* [Your assignment]: Counting task for the entries below: give the number of lines that contain the word "talks", with no other text.

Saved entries
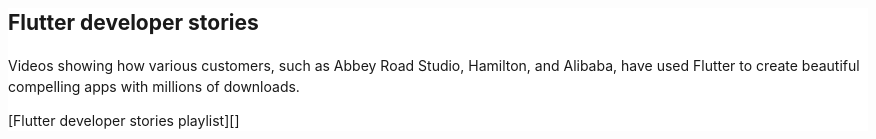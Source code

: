 [Conference talks playlist]: {{site.yt.playlist}}PLjxrf2q8roU1UJ0OEpANodVMVm1GeE7Ti

## Flutter developer stories

Videos showing how various customers, such as Abbey Road Studio, Hamilton,
and Alibaba, have used Flutter to create beautiful compelling apps with
millions of downloads.

<iframe width="560" height="315" src="{{site.yt.embed}}/_ACWeGGBP4E" title="Watch this series on Flutter developer stories" {{site.yt.set}}></iframe>
[Flutter developer stories playlist][]

[Flutter developer stories playlist]: {{site.yt.playlist}}PLjxrf2q8roU33POuWi4bK0zvDpAHK6759


[Flutter Forward playlist]: {{site.yt.playlist}}PLjxrf2q8roU3LvrdR8Hv_phLrTj0xmjnD
[Get ready for Flutter Forward playlist]: {{site.yt.playlist}}PLjxrf2q8roU3PUEaM4yYXqvFMEwOluBNl
[Season 2]: {{site.yt.watch}}?v=ILTx1Wa33Z0
[Learning to Fly playlist]: {{site.yt.playlist}}PLjxrf2q8roU3X18pAQWLyCJaa79RpqWnn
[Flutter channel's playlists]: {{site.social.youtube}}/playlists
[flutterdev YouTube channel]: {{site.social.youtube}}
[Decoding Flutter playlist]: {{site.yt.playlist}}PLjxrf2q8roU1fRV40Ec8200rX6OuQkmnl
[Flutter widget of the week playlist]: {{site.yt.playlist}}PLjxrf2q8roU23XGwz3Km7sQZFTdB996iG
[Flutter package of the week playlist]: {{site.yt.playlist}}PLjxrf2q8roU1quF6ny8oFHJ2gBdrYN_AK
[The Boring Flutter show playlist]: {{site.yt.playlist}}PLjxrf2q8roU3ahJVrSgAnPjzkpGmL9Czl
[Flutter at Google I/O playlist]: {{site.yt.playlist}}PLjxrf2q8roU1kHjuHoFGBLCxjy4h2WOcP
[Flutter Engage 2021]: https://events.flutter.dev/
[Flutter Engage 2021 playlist]: {{site.yt.playlist}}PLjxrf2q8roU21cXt24HLm-ZODXmr4Jw0C
[Flutter Engage community talks playlist]: {{site.yt.playlist}}PLjxrf2q8roU1ln3WoiGTUvLr7ZrPPFvXv
[Flutter in focus playlist]: {{site.yt.playlist}}PLjxrf2q8roU2HdJQDjJzOeO6J3FoFLWr2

* [Exercise response]: 2